Back to school is coming up, but this year is looking a lot different than ever before. While it’s up to each school district on how this year will look, we can assume that our kids will be at home more than normal, which means it’s not just the students struggling to adjust.
“I’ve definitely seen a lot more insomnia, anxiety, depression in some of my parents. Also if they were having a glass of wine before they go to bed, now they’re having an entire bottle,” said Dr. Daniel Bober, chief of psychiatry at Memorial Regional Healthcare System.
Working, parenting, and now teaching, it’s the parents who’ve been pulling these three duties that are struggling to find some balance.
Dr.Bober says parents should communicate with their children on what’s going on, layout a plan and then build a structure around that plan to make sure everyone is getting their work done and also making time for themselves.
“They have to allow time for them to learn and be independent. I think that is so key for students and it might be learning a new way of being independent. Where in the classroom they had their way of being independent, now they have to get that goal of independence at home,” said Pam Holifield, middle school teacher at American Heritage.
Middle school teacher at American Heritage, Pam Holifield, says there are three ways to help your kid build that independence.
First tip, make sure they’re set up in a quiet and clean space.
“Save your vacuuming for later. Get them in a space where they can hear their teacher, speak to the teacher or speak to their classmates,” said Pam.
Second tip - make sure your child is staying engaged.

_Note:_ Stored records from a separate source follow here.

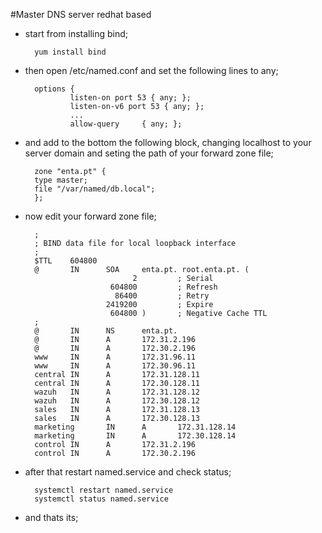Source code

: #Master DNS server redhat based


- start from installing bind;

        yum install bind
        
- then open /etc/named.conf and set the following lines to any;

        options {
                listen-on port 53 { any; };
                listen-on-v6 port 53 { any; };
                ...
                allow-query     { any; };
                
- and add to the bottom the following block, changing localhost to your server domain and seting the path of your forward zone file;

        zone "enta.pt" {
        type master;
        file "/var/named/db.local";
        };
               
- now edit your forward zone file;

        ;
        ; BIND data file for local loopback interface
        ;
        $TTL    604800
        @       IN      SOA     enta.pt. root.enta.pt. (
                              2         ; Serial
                         604800         ; Refresh
                          86400         ; Retry
                        2419200         ; Expire
                         604800 )       ; Negative Cache TTL
        ;
        @       IN      NS      enta.pt.
        @       IN      A       172.31.2.196
        @       IN      A       172.30.2.196
        www     IN      A       172.31.96.11
        www     IN      A       172.30.96.11
        central IN      A       172.31.128.11
        central IN      A       172.30.128.11
        wazuh   IN      A       172.31.128.12
        wazuh   IN      A       172.30.128.12
        sales   IN      A       172.31.128.13
        sales   IN      A       172.30.128.13
        marketing       IN      A       172.31.128.14
        marketing       IN      A       172.30.128.14
        control IN      A       172.31.2.196
        control IN      A       172.30.2.196       
        
- after that restart named.service and check status;

        systemctl restart named.service 
        systemctl status named.service   
        
- and thats its;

“Make sure they’re asking their questions. Make sure that they’re reading the information, teachers spend a lot of time putting things together for students and parents,” added Pam.
Last tip - communication.
“Make sure they have somebody they can call in the same class with them. I think it’s really helpful for students at home to continue connecting with others in that class. Parents you too. Make sure you have parents to talk to in that class as well. Your first contact should be a teacher for help, but it’s really great to have a network where you guys can communicate and collaborate during these times,” said Pam.
For parents who may need that extra help, Dr. Bober says don’t be afraid to ask.
“Try the best you can. This is not something that’s going to work out perfectly, it’s an unprecedented time that we’re going through right now. Try to ask for help if you need it and don’t be ashamed to do that,” added Dr. Bober.
Dr. Bober also emphasized the importance of making time for yourself.